Tuesday, September 8, 2015

Dirt exposure could prevent asthma development in mouse

Allergic or exaggerated response to mostly innocuous antigens is a Terra Incognita in our understanding of how immune system really works. First question that comes to mind is why is there even such molecule as IgE that causes nothing but allergic reaction when combined with antigen? A hypothesis proposed by immunologist, Ruslan Medzhitov, suggests that the evolutionary role of IgE was to defend the body against toxins. But IgG could do that too? 

Another hypothesis commonly referred as hygiene hypothesis explains that allergic responses are, in fact, out-of-control type II immune reactions (highly skewed Th2-IgE-IL-13 axis) due to absence of "normal" education of immune system by reduced exposure to infections or infectious materials (bacteria, dirt, dust, fungi, dander, etc.) during early life (that supposed to induce Th1-IFNγ axis balancing Th2 response).


First, the authors showed that compared to control, mice pre-exposure to LPS before HDM application were protected from developing features of airway hypersensitivity (the most important figure is 1D).



Since LPS pre-exposure induced A20 up-regulation in lung epithelial cells, the authors tested mice with lung epithelial specific deletion of A20 (tnfaip3 KO). Indeed, beneficial effect of LPS exposure was abolished in these A20 deficient mice (tnfaip3 EC-KO).

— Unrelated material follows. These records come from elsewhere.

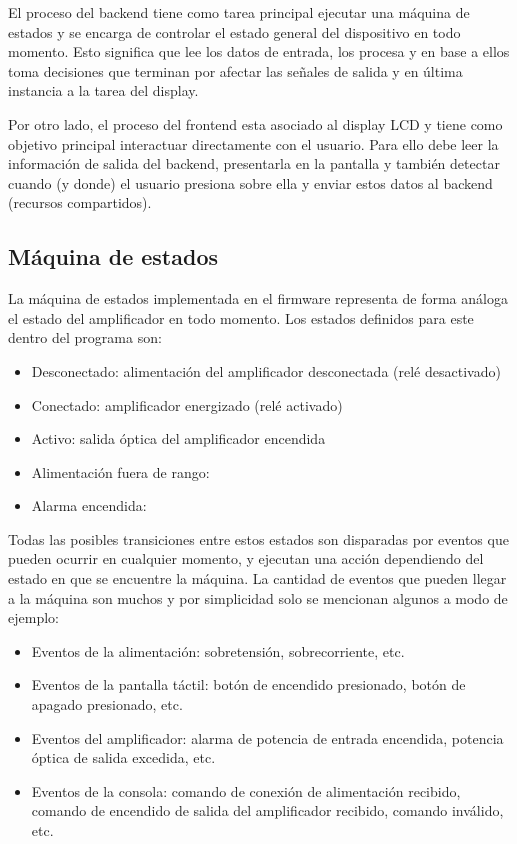 El proceso del backend tiene como tarea principal ejecutar una máquina de estados y se encarga de controlar el estado general del dispositivo en todo momento. Esto significa que lee los datos de entrada, los procesa y en base a ellos toma decisiones que terminan por afectar las señales de salida y en última instancia a la tarea del display.

Por otro lado, el proceso del frontend esta asociado al display LCD y tiene como objetivo principal interactuar directamente con el usuario. Para ello debe leer la información de salida del backend, presentarla en la pantalla y también detectar cuando (y donde) el usuario presiona sobre ella y enviar estos datos al backend (recursos compartidos). 


\subsection{Máquina de estados}

La máquina de estados implementada en el firmware representa de forma análoga el estado del amplificador en todo momento. Los estados definidos para este dentro del programa son:

\begin{itemize}
\item Desconectado: alimentación del amplificador desconectada (relé desactivado)
\item Conectado: amplificador energizado (relé activado)
\item Activo: salida óptica del amplificador encendida
\item Alimentación fuera de rango: 
\item Alarma encendida: 
\end{itemize}

Todas las posibles transiciones entre estos estados son disparadas por eventos que pueden ocurrir en cualquier momento, y ejecutan una acción dependiendo del estado en que se encuentre la máquina. La cantidad de eventos que pueden llegar a la máquina son muchos y por simplicidad solo se mencionan algunos a modo de ejemplo:

\begin{itemize}
\item Eventos de la alimentación: sobretensión, sobrecorriente, etc.
\item Eventos de la pantalla táctil: botón de encendido presionado, botón de apagado presionado, etc.
\item Eventos del amplificador: alarma de potencia de entrada encendida, potencia óptica de salida excedida, etc.
\item Eventos de la consola: comando de conexión de alimentación recibido, comando de encendido de salida del amplificador recibido, comando inválido, etc.
\end{itemize}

Finally, the authors speculated that asthmatic individuals may be deficient for A20 in their lung epithelial cells. However, for some reason, contrary to the authors hypothesis, lung cells from severe asthmatics expressed more A20 molecules compared to lung epithelial cells from mild asthmatics (see figure below). The authors did not discuss this contradiction.


There are several weaknesses in this article. For one, most data are presented as bars rather than scatter plot with individual data points. 2nd, for some unknown reason, the authors decided not to show lung hypersensitivity assay with LPS pre-exposure from mutant mice, as it was done with wild-type mice in Fig. 1D. This assay is clinically the most relevant. This is a Science paper, to remind you.

So, in summary, while I do think that exposure to dirt during early life is relevant for human asthma development, based on results from this paper I am not convinced that expression of A20 in lung epithelial cells play a role here.